Bajar, subir. Entrar, salir. Movimientos antagónicos que por definición son opuestos. El que sube, no baja. El que sale, no entra. Fuerzas que chocan de vez en cuando y tienen el efecto de la inercia, siempre que se aplique la misma fuerza. En las puertas del subte, suele presentarse este tipo de choques astronómicos. Hombre que baja versus vieja que entra. Chica que quiere salir, pibe que no puede entrar. Resultado: nadie se mueve, todos estamos estáticos y la formación no avanza. La física todavía no permite que dos cuerpos ocupen un mismo lugar (por los menos, aquellos que no se conocen).
Generalmente, los que están adentro logran, de alguna manera, zafarse de aquellos que no los dejan salir. Algunas almas generosas del exterior se corren y el tramite se agiliza.

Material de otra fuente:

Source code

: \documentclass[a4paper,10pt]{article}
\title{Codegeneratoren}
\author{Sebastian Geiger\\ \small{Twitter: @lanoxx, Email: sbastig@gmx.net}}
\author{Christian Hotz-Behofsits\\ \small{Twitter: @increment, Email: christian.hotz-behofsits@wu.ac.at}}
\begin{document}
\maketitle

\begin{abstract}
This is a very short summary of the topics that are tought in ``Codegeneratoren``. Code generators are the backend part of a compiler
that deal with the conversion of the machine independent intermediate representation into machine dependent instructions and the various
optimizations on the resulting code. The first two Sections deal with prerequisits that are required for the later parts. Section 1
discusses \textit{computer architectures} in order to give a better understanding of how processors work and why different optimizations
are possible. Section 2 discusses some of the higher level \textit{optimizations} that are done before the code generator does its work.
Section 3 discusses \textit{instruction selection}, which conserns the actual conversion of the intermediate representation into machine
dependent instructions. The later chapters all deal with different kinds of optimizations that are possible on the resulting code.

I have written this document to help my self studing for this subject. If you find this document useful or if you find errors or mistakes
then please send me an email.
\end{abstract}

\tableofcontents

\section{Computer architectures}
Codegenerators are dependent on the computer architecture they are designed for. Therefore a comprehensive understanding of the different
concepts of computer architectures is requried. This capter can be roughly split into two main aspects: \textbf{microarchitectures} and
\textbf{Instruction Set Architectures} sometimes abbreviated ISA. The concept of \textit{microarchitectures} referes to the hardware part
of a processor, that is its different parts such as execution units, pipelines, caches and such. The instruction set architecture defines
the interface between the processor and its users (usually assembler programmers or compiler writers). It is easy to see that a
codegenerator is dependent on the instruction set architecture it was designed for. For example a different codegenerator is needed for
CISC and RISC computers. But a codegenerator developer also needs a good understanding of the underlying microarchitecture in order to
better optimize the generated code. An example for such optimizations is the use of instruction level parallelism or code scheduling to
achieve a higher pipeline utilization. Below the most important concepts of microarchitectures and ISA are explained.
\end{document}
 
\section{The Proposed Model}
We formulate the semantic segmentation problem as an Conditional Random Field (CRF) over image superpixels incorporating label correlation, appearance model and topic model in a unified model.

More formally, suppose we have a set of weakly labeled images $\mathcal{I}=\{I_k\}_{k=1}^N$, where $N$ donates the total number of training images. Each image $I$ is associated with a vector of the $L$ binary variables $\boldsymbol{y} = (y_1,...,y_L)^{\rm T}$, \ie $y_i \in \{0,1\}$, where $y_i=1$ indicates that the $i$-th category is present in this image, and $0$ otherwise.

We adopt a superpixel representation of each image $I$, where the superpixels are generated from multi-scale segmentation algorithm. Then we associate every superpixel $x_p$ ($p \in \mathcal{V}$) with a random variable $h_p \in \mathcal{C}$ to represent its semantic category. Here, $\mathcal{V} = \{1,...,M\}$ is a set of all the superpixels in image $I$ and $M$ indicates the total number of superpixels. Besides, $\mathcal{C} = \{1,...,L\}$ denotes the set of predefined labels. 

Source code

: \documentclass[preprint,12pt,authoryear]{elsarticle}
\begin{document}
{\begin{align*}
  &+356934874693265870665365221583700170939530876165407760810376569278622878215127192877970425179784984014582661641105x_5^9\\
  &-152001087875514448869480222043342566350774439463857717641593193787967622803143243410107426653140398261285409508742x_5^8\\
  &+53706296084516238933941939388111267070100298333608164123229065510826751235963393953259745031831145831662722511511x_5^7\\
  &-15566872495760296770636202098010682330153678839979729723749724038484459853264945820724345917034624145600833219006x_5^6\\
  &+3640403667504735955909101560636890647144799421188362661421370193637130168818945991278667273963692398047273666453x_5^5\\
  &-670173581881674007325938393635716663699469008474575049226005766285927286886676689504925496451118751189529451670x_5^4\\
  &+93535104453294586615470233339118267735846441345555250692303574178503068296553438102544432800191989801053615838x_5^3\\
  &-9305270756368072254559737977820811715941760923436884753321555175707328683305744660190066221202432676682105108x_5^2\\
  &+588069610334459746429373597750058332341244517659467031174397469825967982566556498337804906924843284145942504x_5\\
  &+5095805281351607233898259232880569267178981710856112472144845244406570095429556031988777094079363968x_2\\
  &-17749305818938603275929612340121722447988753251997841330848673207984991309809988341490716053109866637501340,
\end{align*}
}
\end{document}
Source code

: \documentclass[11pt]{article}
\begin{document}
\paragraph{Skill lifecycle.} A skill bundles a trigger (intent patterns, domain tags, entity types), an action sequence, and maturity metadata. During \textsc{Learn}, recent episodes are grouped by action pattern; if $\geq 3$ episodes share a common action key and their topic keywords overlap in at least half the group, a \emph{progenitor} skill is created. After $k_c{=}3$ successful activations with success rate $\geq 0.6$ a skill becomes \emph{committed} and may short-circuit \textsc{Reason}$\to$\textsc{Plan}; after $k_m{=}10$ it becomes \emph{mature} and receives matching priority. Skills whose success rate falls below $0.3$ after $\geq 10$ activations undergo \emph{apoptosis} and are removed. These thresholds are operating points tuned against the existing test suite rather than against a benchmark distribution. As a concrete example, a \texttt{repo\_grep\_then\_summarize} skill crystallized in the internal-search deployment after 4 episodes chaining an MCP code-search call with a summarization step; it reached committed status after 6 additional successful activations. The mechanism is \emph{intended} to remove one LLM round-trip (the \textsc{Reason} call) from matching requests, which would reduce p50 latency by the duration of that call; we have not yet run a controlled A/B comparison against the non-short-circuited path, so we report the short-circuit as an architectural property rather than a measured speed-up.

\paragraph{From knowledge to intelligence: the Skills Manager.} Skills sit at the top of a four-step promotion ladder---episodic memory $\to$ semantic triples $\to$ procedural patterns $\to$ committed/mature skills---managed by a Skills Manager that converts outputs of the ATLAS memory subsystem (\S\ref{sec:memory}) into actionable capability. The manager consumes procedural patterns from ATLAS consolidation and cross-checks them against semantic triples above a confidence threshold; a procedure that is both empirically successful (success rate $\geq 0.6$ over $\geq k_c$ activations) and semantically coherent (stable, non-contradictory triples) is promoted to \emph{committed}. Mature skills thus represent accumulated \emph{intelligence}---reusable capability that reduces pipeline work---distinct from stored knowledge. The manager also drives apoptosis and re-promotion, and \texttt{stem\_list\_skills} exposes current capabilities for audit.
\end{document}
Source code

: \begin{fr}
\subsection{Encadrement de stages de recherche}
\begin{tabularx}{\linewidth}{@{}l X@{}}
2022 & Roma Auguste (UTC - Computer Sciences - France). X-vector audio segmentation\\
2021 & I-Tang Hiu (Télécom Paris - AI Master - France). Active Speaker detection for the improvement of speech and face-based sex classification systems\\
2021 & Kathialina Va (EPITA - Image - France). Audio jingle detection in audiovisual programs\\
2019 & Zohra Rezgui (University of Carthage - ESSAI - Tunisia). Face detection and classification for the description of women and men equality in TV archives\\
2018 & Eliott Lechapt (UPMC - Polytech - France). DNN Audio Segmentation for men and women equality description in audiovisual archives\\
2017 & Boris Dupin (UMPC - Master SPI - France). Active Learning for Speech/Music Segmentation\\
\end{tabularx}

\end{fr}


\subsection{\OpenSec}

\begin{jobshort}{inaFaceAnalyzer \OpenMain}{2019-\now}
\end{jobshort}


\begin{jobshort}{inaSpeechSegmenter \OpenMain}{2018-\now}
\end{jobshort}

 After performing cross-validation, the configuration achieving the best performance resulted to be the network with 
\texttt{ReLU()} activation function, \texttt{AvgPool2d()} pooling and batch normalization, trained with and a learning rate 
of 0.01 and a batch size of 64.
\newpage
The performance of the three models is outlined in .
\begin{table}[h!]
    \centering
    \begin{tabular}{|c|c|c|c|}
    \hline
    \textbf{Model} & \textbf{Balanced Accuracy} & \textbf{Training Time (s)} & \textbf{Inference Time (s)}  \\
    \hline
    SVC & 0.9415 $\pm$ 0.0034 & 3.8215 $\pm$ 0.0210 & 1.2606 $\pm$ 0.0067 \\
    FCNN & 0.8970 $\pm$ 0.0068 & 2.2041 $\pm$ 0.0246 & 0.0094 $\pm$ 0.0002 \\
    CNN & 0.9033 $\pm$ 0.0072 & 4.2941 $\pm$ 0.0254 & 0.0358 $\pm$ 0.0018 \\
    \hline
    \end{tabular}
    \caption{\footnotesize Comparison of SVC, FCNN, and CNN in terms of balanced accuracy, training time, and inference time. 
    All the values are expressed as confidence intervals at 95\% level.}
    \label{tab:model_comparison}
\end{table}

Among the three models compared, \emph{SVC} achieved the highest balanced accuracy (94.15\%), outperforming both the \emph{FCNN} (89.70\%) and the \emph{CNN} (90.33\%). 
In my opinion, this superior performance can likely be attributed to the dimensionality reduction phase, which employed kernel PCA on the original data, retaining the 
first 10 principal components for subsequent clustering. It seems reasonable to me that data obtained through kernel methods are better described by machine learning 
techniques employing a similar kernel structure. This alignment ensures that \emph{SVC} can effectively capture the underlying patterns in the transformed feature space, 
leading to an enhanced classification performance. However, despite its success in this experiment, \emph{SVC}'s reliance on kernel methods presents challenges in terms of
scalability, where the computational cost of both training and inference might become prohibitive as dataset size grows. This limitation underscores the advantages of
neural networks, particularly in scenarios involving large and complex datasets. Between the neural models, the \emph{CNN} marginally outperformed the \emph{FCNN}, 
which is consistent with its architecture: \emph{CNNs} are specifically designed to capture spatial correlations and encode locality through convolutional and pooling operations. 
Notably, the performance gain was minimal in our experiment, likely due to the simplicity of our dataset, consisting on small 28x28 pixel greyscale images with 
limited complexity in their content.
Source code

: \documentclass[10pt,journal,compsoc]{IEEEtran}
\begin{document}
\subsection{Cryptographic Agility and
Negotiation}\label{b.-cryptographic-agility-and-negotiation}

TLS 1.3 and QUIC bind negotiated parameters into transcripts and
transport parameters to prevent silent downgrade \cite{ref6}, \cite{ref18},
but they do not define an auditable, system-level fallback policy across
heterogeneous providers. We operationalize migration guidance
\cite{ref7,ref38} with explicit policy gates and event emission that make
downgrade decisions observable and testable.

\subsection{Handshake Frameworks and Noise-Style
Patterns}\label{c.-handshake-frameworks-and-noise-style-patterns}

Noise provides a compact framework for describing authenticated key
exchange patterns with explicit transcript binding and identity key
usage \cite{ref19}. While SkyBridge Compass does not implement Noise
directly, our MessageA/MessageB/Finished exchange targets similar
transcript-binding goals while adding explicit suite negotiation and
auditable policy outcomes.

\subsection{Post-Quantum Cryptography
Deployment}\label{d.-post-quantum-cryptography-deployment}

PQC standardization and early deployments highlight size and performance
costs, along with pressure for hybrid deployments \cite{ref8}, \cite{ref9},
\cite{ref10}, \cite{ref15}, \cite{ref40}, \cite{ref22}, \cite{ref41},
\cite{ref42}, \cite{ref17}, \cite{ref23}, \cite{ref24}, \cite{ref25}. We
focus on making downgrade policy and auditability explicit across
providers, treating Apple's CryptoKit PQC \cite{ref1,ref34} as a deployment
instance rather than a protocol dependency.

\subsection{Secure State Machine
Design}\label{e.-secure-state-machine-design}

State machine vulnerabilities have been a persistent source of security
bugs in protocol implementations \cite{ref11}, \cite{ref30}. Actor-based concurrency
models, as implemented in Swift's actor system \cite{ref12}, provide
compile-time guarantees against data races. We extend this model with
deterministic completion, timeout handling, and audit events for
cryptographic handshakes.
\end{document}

Otros gritos ayudan: "¡Dejen bajar, carajo!"; "¿No ven que hay creeeaturas?"; "Flaco, por qué no te corrés. ¿No te das cuenta que queremos bajar?"; frases que funciona bien como intimidación.
Las personas que viajamos somos pensamientos, recuerdos, lugares. Algunos salen con facilidad, otros entran como si nada. Están aquellos que no pueden salir, que tardan, porque hay otros muchos en puerta que tampoco pueden entrar. Otros no quieren bajar, se quedan, viajan ida y vuelta, vuelta e ida... una y otra vez. Ocupan lugar y no dejan que otros pensamientos entren. Se niegan.
Sin embargo, de tanta vuelta uno se cansa y aprovecha que no es hora pico de pensamientos para bajarse y permitir que el vagón se renueve. Esperemos que no entre cualquier energúmeno.